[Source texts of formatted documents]
——————

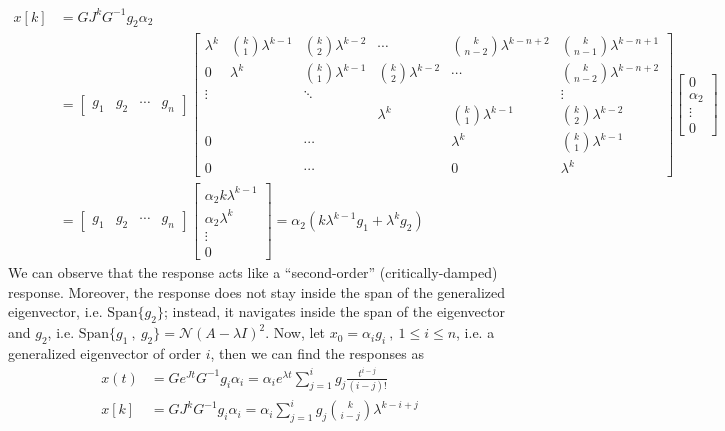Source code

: \documentclass[twoside]{article}
\begin{document}
\begin{align*}
    x[k] &= G J^k G^{-1} g_2 \alpha_2 
    \\
    &= \begin{bmatrix} g_1 & g_2 & \cdots & g_n \end{bmatrix} 
\begin{bmatrix} \lambda^k & \binom{k}{1} \lambda^{k-1} & \binom{k}{2}  \lambda^{k-2} & \cdots & \binom{k}{n-2} \lambda^{k-n+2} & \binom{k}{n-1} \lambda^{k-n+1} \\
0 & \lambda^k & \binom{k}{1}  \lambda^{k-1} & \binom{k}{2} \lambda^{k-2} & \cdots  & \binom{k}{n-2} \lambda^{k-n+2} \\
\vdots & & \ddots & & & \vdots \\
& & & \lambda^k & \binom{k}{1} \lambda^{k-1} & \binom{k}{2} \lambda^{k-2} \\
0 & & \cdots & & \lambda^k & \binom{k}{1} \lambda^{k-1} \\
0 & & \cdots & & 0 & \lambda^k \end{bmatrix}
%
    \begin{bmatrix} 0 \\ \alpha_2 \\ \vdots \\ 0 \end{bmatrix} 
    \\[1ex] 
    &= \begin{bmatrix} g_1 & g_2 & \cdots & g_n \end{bmatrix} \begin{bmatrix} \alpha_2 k \lambda^{k-1} \\ \alpha_2 \lambda^k \\ \vdots \\ 0 \end{bmatrix} = \alpha_2 \left( k \lambda^{k-1} g_1  + \lambda^k g_2 \right)
\end{align*}
%
We can observe that the response acts like a ``second-order'' (critically-damped) response. Moreover, the response does not stay inside the span of the 
generalized eigenvector, i.e. $\mathrm{Span} \lbrace g_2 \rbrace$; instead, it navigates inside the span of the eigenvector and $g_2$, i.e. 
$\mathrm{Span} \lbrace g_1 \ , \ g_2 \rbrace = \mathcal{N}(A - \lambda I)^2$. Now, let $x_0 = \alpha_i g_i \ , \ 1 \leq i \leq n$, i.e. a generalized eigenvector
of order $i$, then we can find the responses as
%
\begin{align*}
x(t) &= G e^{J t} G^{-1} g_i \alpha_i = \alpha_i e^{\lambda t} \sum\limits_{j=1}^{i}  g_j \frac{t^{i-j}}{(i-j)!}
\\[1ex]
x[k] &= G J^k G^{-1} g_i \alpha_i = \alpha_i \sum\limits_{j=1}^{i}  g_j \binom{k}{i-j} \lambda^{k-i+j}  
\end{align*}
\end{document}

——————

Work required =>
Write out all of the data above exactly, without any of its pictures.

Response =>
Source code

: \documentclass[twoside]{article}
\begin{document}
\begin{align*}
    x[k] &= G J^k G^{-1} g_2 \alpha_2 
    \\
    &= \begin{bmatrix} g_1 & g_2 & \cdots & g_n \end{bmatrix} 
\begin{bmatrix} \lambda^k & \binom{k}{1} \lambda^{k-1} & \binom{k}{2}  \lambda^{k-2} & \cdots & \binom{k}{n-2} \lambda^{k-n+2} & \binom{k}{n-1} \lambda^{k-n+1} \\
0 & \lambda^k & \binom{k}{1}  \lambda^{k-1} & \binom{k}{2} \lambda^{k-2} & \cdots  & \binom{k}{n-2} \lambda^{k-n+2} \\
\vdots & & \ddots & & & \vdots \\
& & & \lambda^k & \binom{k}{1} \lambda^{k-1} & \binom{k}{2} \lambda^{k-2} \\
0 & & \cdots & & \lambda^k & \binom{k}{1} \lambda^{k-1} \\
0 & & \cdots & & 0 & \lambda^k \end{bmatrix}
%
    \begin{bmatrix} 0 \\ \alpha_2 \\ \vdots \\ 0 \end{bmatrix} 
    \\[1ex] 
    &= \begin{bmatrix} g_1 & g_2 & \cdots & g_n \end{bmatrix} \begin{bmatrix} \alpha_2 k \lambda^{k-1} \\ \alpha_2 \lambda^k \\ \vdots \\ 0 \end{bmatrix} = \alpha_2 \left( k \lambda^{k-1} g_1  + \lambda^k g_2 \right)
\end{align*}
%
We can observe that the response acts like a ``second-order'' (critically-damped) response. Moreover, the response does not stay inside the span of the 
generalized eigenvector, i.e. $\mathrm{Span} \lbrace g_2 \rbrace$; instead, it navigates inside the span of the eigenvector and $g_2$, i.e. 
$\mathrm{Span} \lbrace g_1 \ , \ g_2 \rbrace = \mathcal{N}(A - \lambda I)^2$. Now, let $x_0 = \alpha_i g_i \ , \ 1 \leq i \leq n$, i.e. a generalized eigenvector
of order $i$, then we can find the responses as
%
\begin{align*}
x(t) &= G e^{J t} G^{-1} g_i \alpha_i = \alpha_i e^{\lambda t} \sum\limits_{j=1}^{i}  g_j \frac{t^{i-j}}{(i-j)!}
\\[1ex]
x[k] &= G J^k G^{-1} g_i \alpha_i = \alpha_i \sum\limits_{j=1}^{i}  g_j \binom{k}{i-j} \lambda^{k-i+j}  
\end{align*}
\end{document}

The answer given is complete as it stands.